Leave out the pictures and copy each record below exactly.

**Data section**
________________
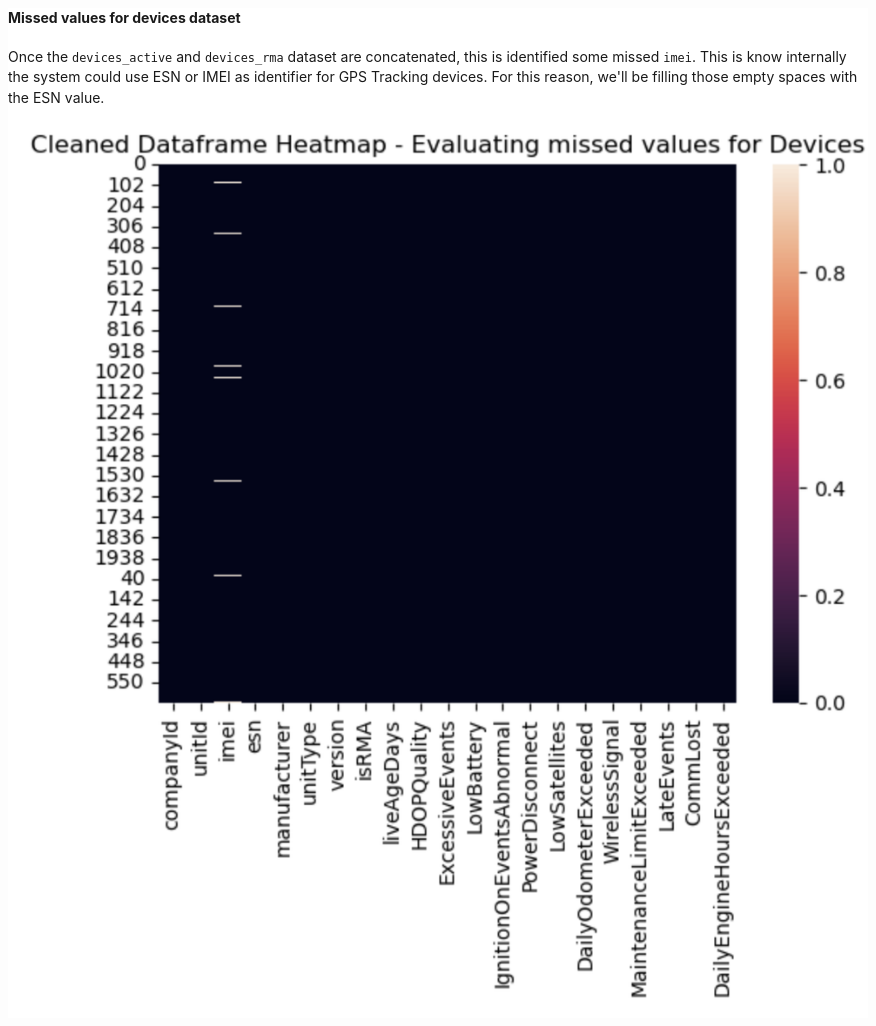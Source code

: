 
#### Missed values for devices dataset

Once the `devices_active` and `devices_rma` dataset are concatenated, this is identified some missed `imei`. This is know internally the system could use ESN or IMEI as identifier for GPS Tracking devices. For this reason, we'll be filling those empty spaces with the ESN value.

![Missed values - heatmap](images/heatmap_before.png)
________________
**Your solution**
Source code

: 
#### Missed values for devices dataset

Once the `devices_active` and `devices_rma` dataset are concatenated, this is identified some missed `imei`. This is know internally the system could use ESN or IMEI as identifier for GPS Tracking devices. For this reason, we'll be filling those empty spaces with the ESN value.

![Missed values - heatmap](images/heatmap_before.png)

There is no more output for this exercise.